Cumartesi Anneleri 21 Mart 1995’te gözaltına alınan ve 52 gün sonra kimsesizler mezarlığında cansız bedenine ulaşılan, Cumartesi Meydanı’nın sessiz çığlığının da fitili olan Hasan Ocak için bir araya geldi.

Gözaltında işkence ile kaybedilen Hasan Ocak için “adalet” talebiyle gerçekleştirilen oturumda konuşan Maside Ocak, “Hasan’ın paramparça edilmiş yüzünde öfke vardı” dedi.

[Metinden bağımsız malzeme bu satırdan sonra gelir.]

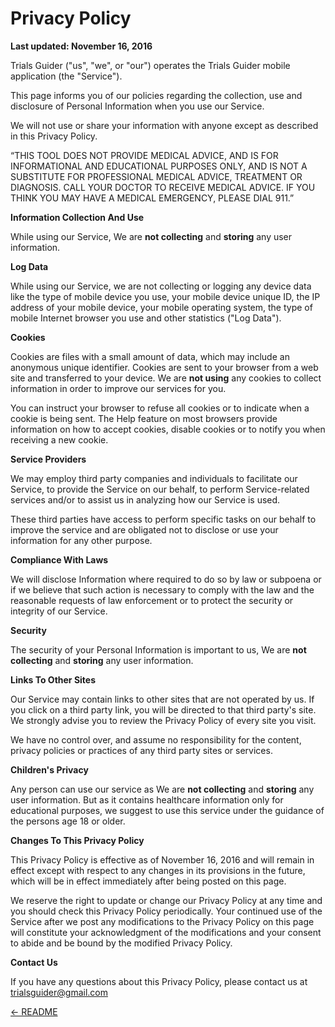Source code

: # Privacy Policy

**Last updated: November 16, 2016**

Trials Guider ("us", "we", or "our") operates the Trials Guider mobile application (the "Service").

This page informs you of our policies regarding the collection, use and disclosure of Personal Information when you use our Service.

We will not use or share your information with anyone except as described in this Privacy Policy.

“THIS TOOL DOES NOT PROVIDE MEDICAL ADVICE, AND IS FOR INFORMATIONAL AND EDUCATIONAL PURPOSES ONLY, AND IS NOT A SUBSTITUTE FOR PROFESSIONAL MEDICAL ADVICE, TREATMENT OR DIAGNOSIS. CALL YOUR DOCTOR TO RECEIVE MEDICAL ADVICE. IF YOU THINK YOU MAY HAVE A MEDICAL EMERGENCY, PLEASE DIAL 911.”

**Information Collection And Use**

While using our Service, We are **not collecting** and **storing** any user information.

**Log Data**

While using our Service, we are not collecting or logging any device data like the type of mobile device you use, your mobile device unique ID, the IP address of your mobile device, your mobile operating system, the type of mobile Internet browser you use and other statistics ("Log Data").

**Cookies**

Cookies are files with a small amount of data, which may include an anonymous unique identifier. Cookies are sent to your browser from a web site and transferred to your device. We are **not using** any cookies to collect information in order to improve our services for you.

You can instruct your browser to refuse all cookies or to indicate when a cookie is being sent. The Help feature on most browsers provide information on how to accept cookies, disable cookies or to notify you when receiving a new cookie.


**Service Providers**

We may employ third party companies and individuals to facilitate our Service, to provide the Service on our behalf, to perform Service-related services and/or to assist us in analyzing how our Service is used.

These third parties have access to perform specific tasks on our behalf to improve the service and are obligated not to disclose or use your information for any other purpose.

**Compliance With Laws**

We will disclose Information where required to do so by law or subpoena or if we believe that such action is necessary to comply with the law and the reasonable requests of law enforcement or to protect the security or integrity of our Service.

**Security**

The security of your Personal Information is important to us, We are **not collecting** and **storing** any user information.

**Links To Other Sites**

Our Service may contain links to other sites that are not operated by us. If you click on a third party link, you will be directed to that third party's site. We strongly advise you to review the Privacy Policy of every site you visit.

We have no control over, and assume no responsibility for the content, privacy policies or practices of any third party sites or services.

**Children's Privacy**

Any person can use our service as We are **not collecting** and **storing** any user information. But as it contains healthcare information only for educational purposes, we suggest to use this service under the guidance of the persons age 18 or older. 

**Changes To This Privacy Policy**

This Privacy Policy is effective as of November 16, 2016 and will remain in effect except with respect to any changes in its provisions in the future, which will be in effect immediately after being posted on this page.

We reserve the right to update or change our Privacy Policy at any time and you should check this Privacy Policy periodically. Your continued use of the Service after we post any modifications to the Privacy Policy on this page will constitute your acknowledgment of the modifications and your consent to abide and be bound by the modified Privacy Policy.


**Contact Us**

If you have any questions about this Privacy Policy, please contact us at trialsguider@gmail.com

[<- README](README.md)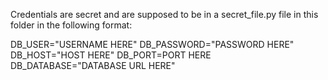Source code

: Credentials are secret and are supposed to be in a secret_file.py file in this folder in the following format:

DB_USER="USERNAME HERE"
DB_PASSWORD="PASSWORD HERE"
DB_HOST="HOST HERE"
DB_PORT=PORT HERE
DB_DATABASE="DATABASE URL HERE"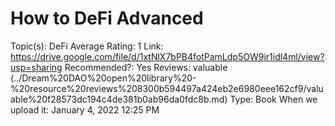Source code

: # How to DeFi Advanced

Topic(s): DeFi
Average Rating: 1
Link: https://drive.google.com/file/d/1xtNlX7bPB4fotPamLdp5OW9ir1idl4ml/view?usp=sharing
Recommended?: Yes
Reviews: valuable (../Dream%20DAO%20open%20library%20-%20resource%20reviews%208300b594497a424eb2e6980eee162cf9/valuable%20f28573dc194c4de381b0ab96da0fdc8b.md)
Type: Book
When we upload it: January 4, 2022 12:25 PM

Hasan Ocak’ın annesi Emine Ocak’ın “Oğlum için, tüm kayıplarımız için adalet istiyorum!” diyerek başlattığı oturumların 678.haftasındayız. Gözaltında kayıplara karşı başlatılan oturumların 678. haftasında kayıp yakınları, 21 Mart 1995’te gözaltına alınan ve 52 gün sonra kimsesizler mezarlığında cansız bedenine ulaşılan, Cumartesi Meydanı’nın sessiz çığlığının da fitili olan Hasan Ocak için bir araya geldi. Galatasaray’da “Failleri belli, kayıplar nerede?” yazılı pankart açan kayıp yakınları, pankartın üzerine ise Hasan Ocak’ın bağlamasını, sevdiği türkülerin kasetlerini, öğrenci kimlik kartını, fotoğraflarını ve dönemin İnsan Haklarından Sorumlu Devlet Bakanı Hacaloğlu ile ilgili gazete küpürlerini de iliştirdi.

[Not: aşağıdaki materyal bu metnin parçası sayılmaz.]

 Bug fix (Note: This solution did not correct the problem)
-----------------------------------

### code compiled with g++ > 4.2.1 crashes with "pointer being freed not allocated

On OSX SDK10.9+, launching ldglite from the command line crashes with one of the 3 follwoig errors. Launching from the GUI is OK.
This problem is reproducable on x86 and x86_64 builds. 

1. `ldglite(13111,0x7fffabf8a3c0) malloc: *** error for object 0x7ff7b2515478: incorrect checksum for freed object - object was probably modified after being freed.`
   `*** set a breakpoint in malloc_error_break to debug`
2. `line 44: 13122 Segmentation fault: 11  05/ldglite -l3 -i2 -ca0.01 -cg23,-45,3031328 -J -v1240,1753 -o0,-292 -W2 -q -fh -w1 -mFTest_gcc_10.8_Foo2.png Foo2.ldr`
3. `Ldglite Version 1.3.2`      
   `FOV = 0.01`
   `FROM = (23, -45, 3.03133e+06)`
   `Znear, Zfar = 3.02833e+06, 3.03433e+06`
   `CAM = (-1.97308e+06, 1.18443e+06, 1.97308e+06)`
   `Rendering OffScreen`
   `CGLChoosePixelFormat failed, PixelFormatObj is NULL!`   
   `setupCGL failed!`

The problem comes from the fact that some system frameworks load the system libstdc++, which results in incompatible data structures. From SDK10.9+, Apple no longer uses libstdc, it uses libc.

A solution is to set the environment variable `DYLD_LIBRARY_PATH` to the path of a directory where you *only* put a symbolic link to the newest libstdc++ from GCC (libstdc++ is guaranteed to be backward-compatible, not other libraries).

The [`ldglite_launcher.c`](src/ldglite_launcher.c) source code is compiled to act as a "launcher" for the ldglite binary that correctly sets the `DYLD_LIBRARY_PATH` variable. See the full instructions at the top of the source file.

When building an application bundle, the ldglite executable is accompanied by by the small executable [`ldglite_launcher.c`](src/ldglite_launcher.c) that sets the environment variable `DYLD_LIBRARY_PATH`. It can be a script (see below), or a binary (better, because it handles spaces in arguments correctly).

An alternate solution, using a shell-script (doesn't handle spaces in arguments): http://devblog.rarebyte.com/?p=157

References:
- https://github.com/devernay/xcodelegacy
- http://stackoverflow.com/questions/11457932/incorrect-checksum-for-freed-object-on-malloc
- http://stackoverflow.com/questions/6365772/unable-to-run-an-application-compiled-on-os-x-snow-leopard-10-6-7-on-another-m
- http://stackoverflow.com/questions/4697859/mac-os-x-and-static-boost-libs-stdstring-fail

‘Bütün işkence izleri üzerindeydi’

Hasan Ocak’ı arama sürecinde Gözaltında Kayıplara Karşı Komisyon adına süreci takip eden Nimet Tanrıkulu söz aldı. Tanrıkulu, 21 Mart 1995’te gözaltına alınıp kendisinden bir daha haber alınamamasından itibaren 52 gün boyunca Ocak’ı kimsesizler mezarlığı, adli tıp vs. akla gelebilecek her yerde aradıklarını ifade etti. Tanrıkulu gittiği yerlerdeki tanıklıklarını şu şekilde anlattı:

“Adli tıpa gittik. Oradaki bütün cesetlerin fotoğraflarına tek tek bakıyorduk. Daha sonra morga gittik. O morga girmemiz bizim için çok özel bir zamandı. Kimsenin giremediği zamanlardı. Bir tanesinin Hasan olabileceğini düşünmek, olmaması için içinden haykırmak.. En son da kimsesizler mezarlığından çıkarıldığı anı hiç unutamıyorum. İki mezarın arasında çok dar bir yere, üstündeki bütün kıyafetleriyle birlikte konulmuş halde çıkardığımız gün.. Gözaltındaki bütün uygulamalar Hasan’ın üzerindeydi. Ellerindeki siyah mühürden tutun ayakkabısındaki bağcıklara kadar.. Bütün o işkence izleri üzerindeydi. O tanıklık bambaşka bir şeydi. “ Devletin insanları kaybetmesinin tanıklığının Hasan Ocak ile başladığına dikkat çeken Tanrıkulu, “Türkiye’de çok insan kaybedildi ama Hasan bunların arasında bu alanda oturmamıza, bu alanda kayıplar mücadelesi başlatmamıza, bir insanın kaybedilmesine ilişkin çok somut bir olaydı. Kaybedenlerin dünyanın her yerinde nasılsa burada da bir gün yargılanacağına ve sorumluların hesap vereceğine inanıyoruz. Bu alanda bulunmamızın sebebi de budur.” dedi.